Andrés Hibernón, nació en Alcantarilla, cerca de Murcia, España, de familia oriunda de Cartagena, de mala situación económica. Pasó la niñez en Alcantarilla y Valencia, en casa de sus tíos. Fueron características suyas en la adolescencia una viva piedad, el espíritu de trabajo, animado por la esperanza de mejorar la situación de pobreza de sus padres y proveer a la dote de su hermana. Habiendo ahorrado una suma determinada se fue para su casa, pero en el camino le robaron todo. Él, que ya venía madurando el propósito de dedicarse a Dios, vio en este acontecimiento una llamada divina, y entró como hermano religioso entre los Hermanos Menores en Cartagena, en 1556. Después de siete años pidió licencia para pasar a la reforma de san Pedro de Alcántara, donde la disciplina era más austera.
Una pobreza llevada al extremo, los trabajos más duros, la petición de limosnas, las continuas penitencias dieron a su vida un aura de santidad que suscitó la admiración de su cohermano san Pascual Bailón, de san Juan de Rivera, Arzobispo de Valencia, de muchos ilustres contemporáneos y sobre todo del pueblo que lo observaba, lo admiraba y lo seguía. Fue de gran ayuda para sus cohermanos sacerdotes en la asistencia a los moribundos y en la conversión de los mahometanos.
En el convento encontró la soledad, la pobreza, la penitencia, todo lo que puede conducir a un alma a la más alta perfección. Los trabajos más humildes y difíciles eran los suyos. La recolección de limosna de casa en casa era para él el más grande apostolado. Para todos tenía una buena palabra, una sonrisa, un consejo.

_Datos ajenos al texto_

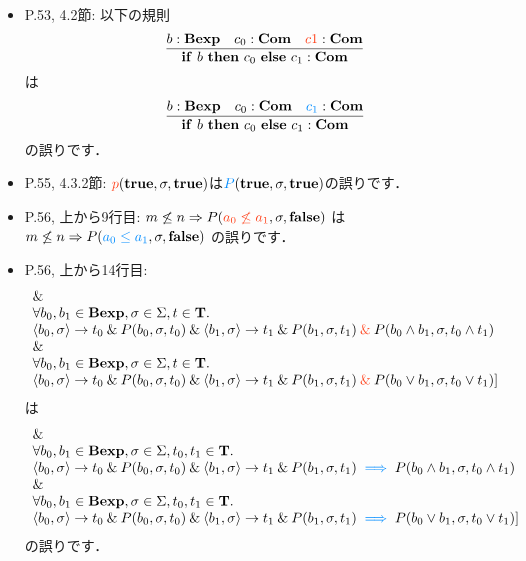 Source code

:\documentclass[12pt,titlepage,twoside,openright,dvipdfmx]{jsbook}
\newcommand\old[1]{%
  \textcolor[rgb]{1.0,0.25,0.1}{#1}%
  }
\newcommand\new[1]{%
  \textcolor[rgb]{0,0.55,1.0}{#1}%
  }
\theoremstyle{definition}
\begin{document}
\begin{itemize}
  \ifnum {}
  \ifnum {}
  \item P.53, 4.2節: 以下の規則
  \[
    \infer
    {\mathbf{if}\ b\ \mathbf{then}\ c_0\ \mathbf{else}\ c_1:\mathbf{Com}}
    {b:\mathbf{Bexp} & c_0:\mathbf{Com} & \old{c1}:\mathbf{Com}}
  \]
  は
  \[
    \infer
    {\mathbf{if}\ b\ \mathbf{then}\ c_0\ \mathbf{else}\ c_1:\mathbf{Com}}
    {b:\mathbf{Bexp} & c_0:\mathbf{Com} & \new{c_1}:\mathbf{Com}}
  \]
  の誤りです．
\item P.55, 4.3.2節: $\old{p}(\Ttrue, \sigma,\Ttrue)$は$\new{P}(\Ttrue, \sigma, \Ttrue)$の誤りです．
\item P.56, 上から9行目:
  $m \not\le n \Rightarrow P(\old{a_0 \not\le a_1},\sigma,\mathbf{false})$
  は
  $m \not\le n \Rightarrow P(\new{a_0 \le a_1},\sigma,\mathbf{false})$
  の誤りです．
\item P.56, 上から14行目:
  \[
    \begin{array}{ll}
    \AND\\
    \forall{b_0,b_1\in\mathbf{Bexp},\sigma\in\Sigma,t\in\mathbf{T}}.\\
      \tuple{b_0,\sigma}\rightarrow t_0 \AND P(b_0,\sigma,t_0) \AND \tuple{b_1,\sigma}\rightarrow t_1 \AND P(b_1,\sigma,t_1) \old{{}\AND{}} P(b_0\wedge b_1,\sigma, t_0\wedge t_1)\\
      \AND\\
      \forall{b_0,b_1\in\mathbf{Bexp},\sigma\in\Sigma,t\in\mathbf{T}}.\\
      \tuple{b_0,\sigma}\rightarrow t_0 \AND P(b_0,\sigma,t_0) \AND \tuple{b_1,\sigma}\rightarrow t_1 \AND P(b_1,\sigma,t_1) \old{{}\AND{}} P(b_0\vee b_1,\sigma, t_0\vee t_1) \rbrack
    \end{array}
  \]
  は
  \[
    \begin{array}{ll}
    \AND\\
      \forall{b_0,b_1\in\mathbf{Bexp},\sigma\in\Sigma,t_0,t_1\in\mathbf{T}}.\\
      \tuple{b_0,\sigma}\rightarrow t_0 \AND P(b_0,\sigma,t_0) \AND \tuple{b_1,\sigma}\rightarrow t_1 \AND P(b_1,\sigma,t_1) \new{{}\implies{}} P(b_0\wedge b_1,\sigma, t_0\wedge t_1)\\
      \AND\\
      \forall{b_0,b_1\in\mathbf{Bexp},\sigma\in\Sigma,t_0,t_1\in\mathbf{T}}.\\
      \tuple{b_0,\sigma}\rightarrow t_0 \AND P(b_0,\sigma,t_0) \AND \tuple{b_1,\sigma}\rightarrow t_1 \AND P(b_1,\sigma,t_1) \new{{}\implies{}} P(b_0\vee b_1,\sigma, t_0\vee t_1) \rbrack
    \end{array}
  \]
  の誤りです．
  \fi
  \fi


\end{itemize}
\end{document}
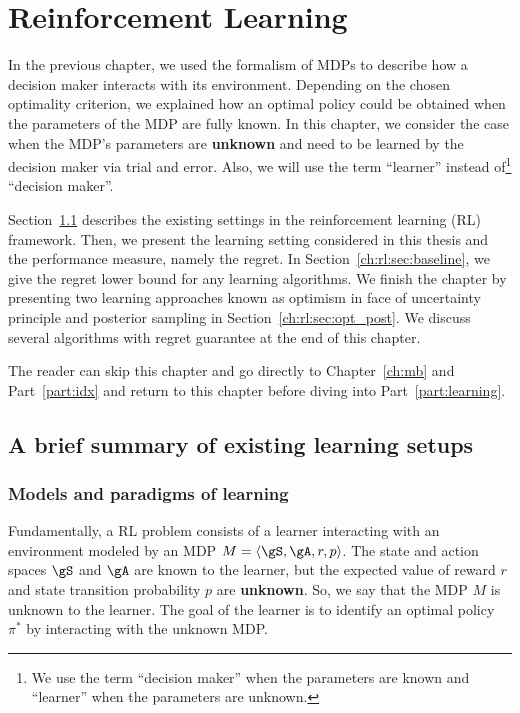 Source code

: \begingroup

\let\clearpage\relax

\chapter{Reinforcement Learning}
\label{ch:rl}

In the previous chapter, we used the formalism of MDPs to describe how a decision maker interacts with its environment.
Depending on the chosen optimality criterion, we explained how an optimal policy could be obtained when the parameters of the MDP are fully known.
In this chapter, we consider the case when the MDP's parameters are \textbf{unknown} and need to be learned by the decision maker via trial and error.
Also, we will use the term ``learner'' instead of\footnote{We use the term ``decision maker'' when the parameters are known and ``learner'' when the parameters are unknown.} ``decision maker''.

Section~\ref{ch:rl:sec:overal} describes the existing settings in the reinforcement learning (RL) framework.
Then, we present the learning setting considered in this thesis and the performance measure, namely the regret. 
In Section~\ref{ch:rl:sec:baseline}, we give the regret lower bound for any learning algorithms.
We finish the chapter by presenting two learning approaches known as optimism in face of uncertainty principle and posterior sampling in Section~\ref{ch:rl:sec:opt_post}.
We discuss several algorithms with regret guarantee at the end of this chapter.

The reader can skip this chapter and go directly to Chapter~\ref{ch:mb} and Part~\ref{part:idx} and return to this chapter before diving into Part~\ref{part:learning}.

\section{A brief summary of existing learning setups}
\label{ch:rl:sec:overal}

\subsection{Models and paradigms of learning}

Fundamentally, a RL problem consists of a learner interacting with an environment modeled by an MDP $M=\langle\gS,\gA,r,p\rangle$.
The state and action spaces $\gS$ and $\gA$ are known to the learner, but the expected value of reward $r$ and state transition probability $p$ are \textbf{unknown}.
So, we say that the MDP $M$ is unknown to the learner.
The goal of the learner is to identify an optimal policy $\pi^*$ by interacting with the unknown MDP.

Los pobres encontraron en él un hermano y un amigo siempre listo a consolarlos, a ayudarles, a orientarlos hacia personas que pudieran darles un trabajo. Con su ardiente palabra y con la fuerza de sus virtudes condujo hacia Dios a pecadores, condujo a la fe a mahometanos. Recitaba oraciones, ganaba indulgencias, participaba en misas en sufragio de las almas del purgatorio. Cuando hablaba del Pesebre de Jesús, de la Pasión, muerte y resurrección de Cristo y de la dulcísima Madre celestial María, su rostro se iluminaba y cuantos lo oían sentían gran gozo espiritual. Alimentaba una filial devoción a Nuestra Señora, cada día recitaba la Corona de las siete alegrías y el oficio parvo de la Virgen, y visitaba sus santuarios. Dios glorificó la santidad de Andrés con el don de los milagros, bilocación, profecía, multiplicación de los víveres, curación de los enfermos.
Con cuatro años de anticipación, predijo el día y hora de su muerte. Recibió con devoción los últimos sacramentos. Después de haber recitado con voz apagada la corona de la Virgen, se durmió dulcemente en el Señor, en el convento de Gandía, el 18 de abril de 1602, a los 68 años de edad. Por su intercesión se realizaron numerosos milagros. Fue beatificado por SS. Pío VI el 22 de mayo de 1791.